= ACTION ITEM =
Search the material below for the string "Pearson". Return every line that holds it.

════

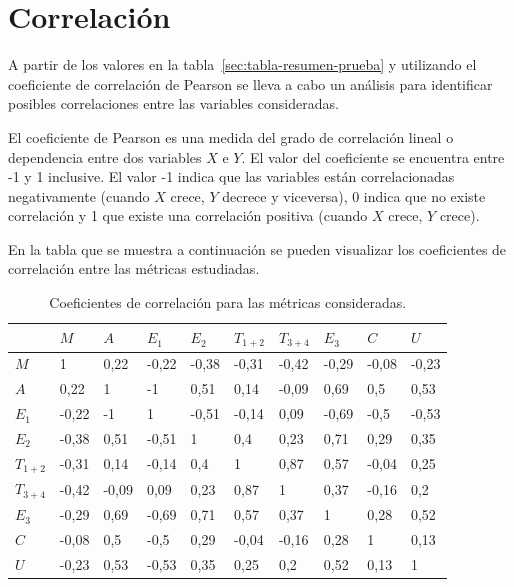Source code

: \section{Correlaci\'on}

A partir de los valores en la tabla~\ref{sec:tabla-resumen-prueba} y utilizando el coeficiente de 
correlaci\'on de Pearson\cite{BoslaughStatistics2008} se lleva a cabo un an\'alisis  para identificar 
posibles correlaciones entre las variables consideradas. 

El coeficiente de Pearson es una medida del grado de correlaci\'on lineal o dependencia entre dos 
variables $X$ e $Y$. El valor del coeficiente se encuentra entre -1 y 1 inclusive. 
El valor -1 indica que las variables est\'an correlacionadas negativamente 
(cuando $X$ crece, $Y$ decrece y viceversa), 0 indica que no existe correlaci\'on y 1 que existe una 
correlaci\'on positiva (cuando $X$ crece, $Y$ crece).

En la tabla que se muestra a continuaci\'on se pueden visualizar los coeficientes de correlaci\'on entre las m\'etricas estudiadas.

\begin{table}[H] 
\centering
\footnotesize
\begin{tabular}{|p{1.2cm}|p{1.2cm}|p{1.2cm}|p{1.2cm}|p{1.2cm}|p{1.2cm}|p{1.2cm}|p{1.2cm}|p{1.2cm}|p{1.2cm}|}
\hline
& $M$ &  $A$  &   $E_1$ &  $E_2$  &  $T_{1+2}$  & $T_{3+4}$     & $E_3$ & $C$ & $U$ \\
\hline
$M$       &  1     &  0,22  & -0,22  & -0,38  &  -0,31  &  -0,42  &  -0,29 & -0,08    &  -0,23 \\
$A$       &  0,22  &  1  &  -1  &  0,51  &  0,14  &  -0,09  &  0,69  &  0,5           &  0,53 \\
$E_1$     &  -0,22 &  -1  &  1  &  -0,51  &  -0,14  &  0,09  &  -0,69  &  -0,5        &  -0,53 \\
$E_2$     &  -0,38 &  0,51  &  -0,51  &  1  &  0,4  &  0,23  &  0,71  &  0,29         &  0,35  \\
$T_{1+2}$ &  -0,31 &  0,14  &  -0,14  &  0,4  &  1  &  0,87  &  0,57  &  -0,04        &  0,25 \\
$T_{3+4}$ &  -0,42 &  -0,09  &  0,09  &  0,23  &  0,87  &  1  &  0,37  &  -0,16       &  0,2 \\
$E_3$     &  -0,29 &  0,69  &  -0,69  &  0,71  &  0,57  &  0,37  &  1  &  0,28        &  0,52 \\
$C$       &  -0,08 &  0,5  &  -0,5  &  0,29  &  -0,04  &  -0,16  &  0,28  &  1        &  0,13 \\
$U$       &  -0,23 &  0,53  &  -0,53  &  0,35  &  0,25  &  0,2  &  0,52  &  0,13      &  1 \\
\hline
\end{tabular}
\caption{Coeficientes de correlaci\'on para las m\'etricas consideradas.}
\label{sec:tabla-correlacion}
\end{table}

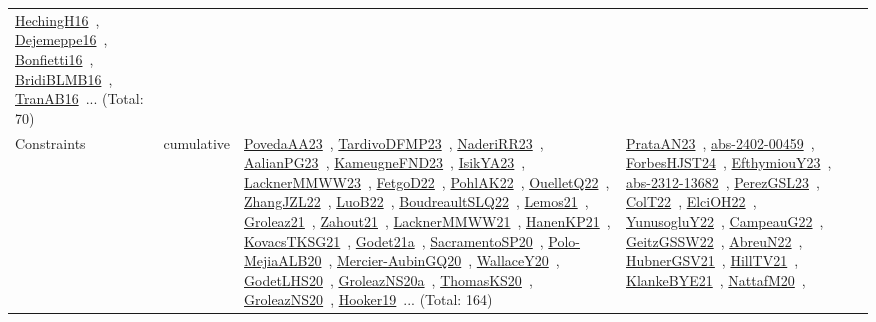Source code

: {\begin{longtable}{lp{3cm}>{\raggedright\arraybackslash}p{6cm}>{\raggedright\arraybackslash}p{6cm}>{\raggedright\arraybackslash}p{8cm}}
\href{works/HechingH16.pdf}{HechingH16}~\cite{HechingH16}, \href{works/Dejemeppe16.pdf}{Dejemeppe16}~\cite{Dejemeppe16}, \href{works/Bonfietti16.pdf}{Bonfietti16}~\cite{Bonfietti16}, \href{works/BridiBLMB16.pdf}{BridiBLMB16}~\cite{BridiBLMB16}, \href{works/TranAB16.pdf}{TranAB16}~\cite{TranAB16}... (Total: 70)\\
Constraints & cumulative & \href{works/PovedaAA23.pdf}{PovedaAA23}~\cite{PovedaAA23}, \href{works/TardivoDFMP23.pdf}{TardivoDFMP23}~\cite{TardivoDFMP23}, \href{works/NaderiRR23.pdf}{NaderiRR23}~\cite{NaderiRR23}, \href{works/AalianPG23.pdf}{AalianPG23}~\cite{AalianPG23}, \href{works/KameugneFND23.pdf}{KameugneFND23}~\cite{KameugneFND23}, \href{works/IsikYA23.pdf}{IsikYA23}~\cite{IsikYA23}, \href{works/LacknerMMWW23.pdf}{LacknerMMWW23}~\cite{LacknerMMWW23}, \href{works/FetgoD22.pdf}{FetgoD22}~\cite{FetgoD22}, \href{works/PohlAK22.pdf}{PohlAK22}~\cite{PohlAK22}, \href{works/OuelletQ22.pdf}{OuelletQ22}~\cite{OuelletQ22}, \href{works/ZhangJZL22.pdf}{ZhangJZL22}~\cite{ZhangJZL22}, \href{works/LuoB22.pdf}{LuoB22}~\cite{LuoB22}, \href{works/BoudreaultSLQ22.pdf}{BoudreaultSLQ22}~\cite{BoudreaultSLQ22}, \href{works/Lemos21.pdf}{Lemos21}~\cite{Lemos21}, \href{works/Groleaz21.pdf}{Groleaz21}~\cite{Groleaz21}, \href{works/Zahout21.pdf}{Zahout21}~\cite{Zahout21}, \href{works/LacknerMMWW21.pdf}{LacknerMMWW21}~\cite{LacknerMMWW21}, \href{works/HanenKP21.pdf}{HanenKP21}~\cite{HanenKP21}, \href{works/KovacsTKSG21.pdf}{KovacsTKSG21}~\cite{KovacsTKSG21}, \href{works/Godet21a.pdf}{Godet21a}~\cite{Godet21a}, \href{works/SacramentoSP20.pdf}{SacramentoSP20}~\cite{SacramentoSP20}, \href{works/Polo-MejiaALB20.pdf}{Polo-MejiaALB20}~\cite{Polo-MejiaALB20}, \href{works/Mercier-AubinGQ20.pdf}{Mercier-AubinGQ20}~\cite{Mercier-AubinGQ20}, \href{works/WallaceY20.pdf}{WallaceY20}~\cite{WallaceY20}, \href{works/GodetLHS20.pdf}{GodetLHS20}~\cite{GodetLHS20}, \href{works/GroleazNS20a.pdf}{GroleazNS20a}~\cite{GroleazNS20a}, \href{works/ThomasKS20.pdf}{ThomasKS20}~\cite{ThomasKS20}, \href{works/GroleazNS20.pdf}{GroleazNS20}~\cite{GroleazNS20}, \href{works/Hooker19.pdf}{Hooker19}~\cite{Hooker19}... (Total: 164) & \href{works/PrataAN23.pdf}{PrataAN23}~\cite{PrataAN23}, \href{works/abs-2402-00459.pdf}{abs-2402-00459}~\cite{abs-2402-00459}, \href{works/ForbesHJST24.pdf}{ForbesHJST24}~\cite{ForbesHJST24}, \href{works/EfthymiouY23.pdf}{EfthymiouY23}~\cite{EfthymiouY23}, \href{works/abs-2312-13682.pdf}{abs-2312-13682}~\cite{abs-2312-13682}, \href{works/PerezGSL23.pdf}{PerezGSL23}~\cite{PerezGSL23}, \href{works/ColT22.pdf}{ColT22}~\cite{ColT22}, \href{works/ElciOH22.pdf}{ElciOH22}~\cite{ElciOH22}, \href{works/YunusogluY22.pdf}{YunusogluY22}~\cite{YunusogluY22}, \href{works/CampeauG22.pdf}{CampeauG22}~\cite{CampeauG22}, \href{works/GeitzGSSW22.pdf}{GeitzGSSW22}~\cite{GeitzGSSW22}, \href{works/AbreuN22.pdf}{AbreuN22}~\cite{AbreuN22}, \href{works/HubnerGSV21.pdf}{HubnerGSV21}~\cite{HubnerGSV21}, \href{works/HillTV21.pdf}{HillTV21}~\cite{HillTV21}, \href{works/KlankeBYE21.pdf}{KlankeBYE21}~\cite{KlankeBYE21}, \href{works/NattafM20.pdf}{NattafM20}~\cite{NattafM20}, 
\end{longtable}}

════

= YOUR RESPONSE =
correlaci\'on de Pearson\cite{BoslaughStatistics2008} se lleva a cabo un an\'alisis  para identificar 
El coeficiente de Pearson es una medida del grado de correlaci\'on lineal o dependencia entre dos 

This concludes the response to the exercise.